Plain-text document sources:
● ● ● ● ● ● ●

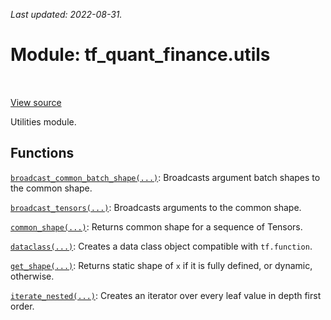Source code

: <!--
This file is generated by a tool. Do not edit directly.
For open-source contributions the docs will be updated automatically.
-->

*Last updated: 2022-08-31.*

<div itemscope itemtype="http://developers.google.com/ReferenceObject">
<meta itemprop="name" content="tf_quant_finance.utils" />
<meta itemprop="path" content="Stable" />
</div>

# Module: tf_quant_finance.utils

<!-- Insert buttons and diff -->

<table class="tfo-notebook-buttons tfo-api" align="left">
</table>

<a target="_blank" href="https://github.com/google/tf-quant-finance/blob/master/tf_quant_finance/utils/__init__.py">View source</a>



Utilities module.



## Functions

[`broadcast_common_batch_shape(...)`](../tf_quant_finance/utils/broadcast_common_batch_shape.md): Broadcasts argument batch shapes to the common shape.

[`broadcast_tensors(...)`](../tf_quant_finance/utils/broadcast_tensors.md): Broadcasts arguments to the common shape.

[`common_shape(...)`](../tf_quant_finance/utils/common_shape.md): Returns common shape for a sequence of Tensors.

[`dataclass(...)`](../tf_quant_finance/utils/dataclass.md): Creates a data class object compatible with `tf.function`.

[`get_shape(...)`](../tf_quant_finance/utils/get_shape.md): Returns static shape of `x` if it is fully defined, or dynamic, otherwise.

[`iterate_nested(...)`](../tf_quant_finance/utils/iterate_nested.md): Creates an iterator over every leaf value in depth first order.

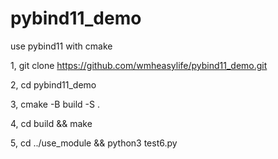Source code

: # pybind11_demo
use pybind11 with cmake 

1, git clone https://github.com/wmheasylife/pybind11_demo.git

2, cd pybind11_demo

3, cmake -B build -S .

4, cd build && make

5, cd ../use_module && python3 test6.py

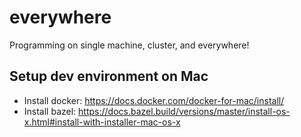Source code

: # everywhere

Programming on single machine, cluster, and everywhere!

## Setup dev environment on Mac

* Install docker: https://docs.docker.com/docker-for-mac/install/
* Install bazel: https://docs.bazel.build/versions/master/install-os-x.html#install-with-installer-mac-os-x
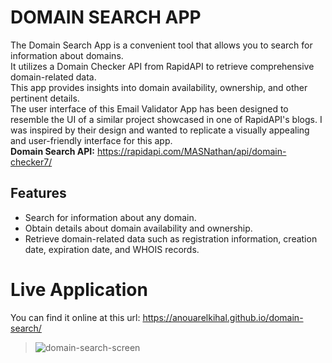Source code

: # DOMAIN SEARCH APP

The Domain Search App is a convenient tool that allows you to search for information about domains.<br>
It utilizes a Domain Checker API from RapidAPI to retrieve comprehensive domain-related data.<br>
This app provides insights into domain availability, ownership, and other pertinent details.<br>
The user interface of this Email Validator App has been designed to resemble the UI of a similar project showcased in one of RapidAPI's blogs. 
I was inspired by their design and wanted to replicate a visually appealing and user-friendly interface for this app.<br>
**Domain Search API:** https://rapidapi.com/MASNathan/api/domain-checker7/

## Features
- Search for information about any domain.
- Obtain details about domain availability and ownership.
- Retrieve domain-related data such as registration information, creation date, expiration date, and WHOIS records.

# Live Application
You can find it online at this url: https://anouarelkihal.github.io/domain-search/
> ![domain-search-screen](https://github.com/AnouarElKihal/domain-search/assets/68613907/63d65d61-f427-42cf-8180-49ce7336bff6)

● ● ● ● ● ● ●

Assignment: Take exactly the lines from the one containing "## Features" through the one containing "# Live Application" in the data above, and output them with nothing added.

Expected answer:
## Features
- Search for information about any domain.
- Obtain details about domain availability and ownership.
- Retrieve domain-related data such as registration information, creation date, expiration date, and WHOIS records.

# Live Application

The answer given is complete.